Quantum-mechanical study of the collision dynamics of O2(3Sigma(g)-) + O2(3Sigma(g)-) on a new ab initio potential energy surface.

The quantum mechanical theory for the scattering of two identical rigid rotors is reviewed and applied to the collision of O2(3Sigma(g)-) molecules using a new accurate ab initio potential energy surface (PES) for the quintet state of the composite system. The PES is based on calculations using restricted coupled-cluster theory with singles, doubles, and perturbative triple excitations [RCCSD(T)] [Bartolomei; et al. J. Chem. Phys. 2008, 128, 214304.]. This PES is extended here for large intermolecular distances using the ab initio long-range coefficients of Hettema et al. [J. Chem. Phys. 1994, 100, 1297.]. Elastic and rotationally inelastic integral cross sections have been obtained by means of close coupling calculations in the subthermal energy range (center-of-mass velocities below 500 m/s). Results are compared with those obtained using a PES derived from molecular beam experiments [Aquilanti; et al. J. Am. Chem. Soc. 1999, 121, 10794.]. General agreement is found between both PESs, although the experimentally derived PES appears as somewhat more anisotropic at least for the studied energy range.
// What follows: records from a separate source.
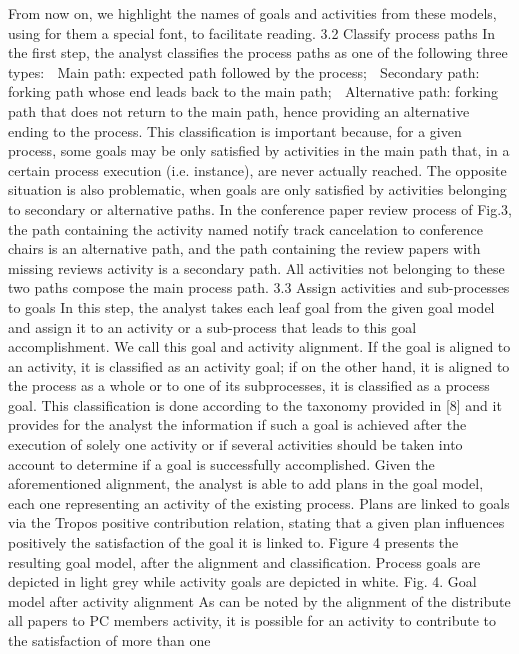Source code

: From now on, we highlight the names of goals and activities from these models,
using for them a special font, to facilitate reading.
3.2 Classify process paths
In the first step, the analyst classifies the process paths as one of the following three
types:
 Main path: expected path followed by the process;
 Secondary path: forking path whose end leads back to the main path;
 Alternative path: forking path that does not return to the main path, hence
providing an alternative ending to the process.
This classification is important because, for a given process, some goals may be only
satisfied by activities in the main path that, in a certain process execution (i.e. instance), 
are never actually reached. The opposite situation is also problematic, when goals are
only satisfied by activities belonging to secondary or alternative paths.
In the conference paper review process of Fig.3, the path containing the activity
named notify track cancelation to conference chairs is an alternative path, and the
path containing the review papers with missing reviews activity is a secondary path.
All activities not belonging to these two paths compose the main process path.
3.3 Assign activities and sub-processes to goals
In this step, the analyst takes each leaf goal from the given goal model and assign it
to an activity or a sub-process that leads to this goal accomplishment. We call this goal
and activity alignment. If the goal is aligned to an activity, it is classified as an activity
goal; if on the other hand, it is aligned to the process as a whole or to one of its subprocesses, it is classified as a process goal. This classification is done according to the
taxonomy provided in [8] and it provides for the analyst the information if such a goal
is achieved after the execution of solely one activity or if several activities should be
taken into account to determine if a goal is successfully accomplished.
Given the aforementioned alignment, the analyst is able to add plans in the goal
model, each one representing an activity of the existing process. Plans are linked to
goals via the Tropos positive contribution relation, stating that a given plan influences
positively the satisfaction of the goal it is linked to. Figure 4 presents the resulting goal
model, after the alignment and classification. Process goals are depicted in light grey
while activity goals are depicted in white.
Fig. 4. Goal model after activity alignment
As can be noted by the alignment of the distribute all papers to PC members
activity, it is possible for an activity to contribute to the satisfaction of more than one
There is, however, a significant difference in the absolute value of the elastic cross sections that is due to differences in the long-range dispersion interaction. The performance of the ab initio PES for higher velocities (relevant to experiments) is also explored by retaining just the isotropic component of the interaction. A satisfactory agreement is found for the shape of the glory pattern but shifted toward lower absolute values of the cross sections.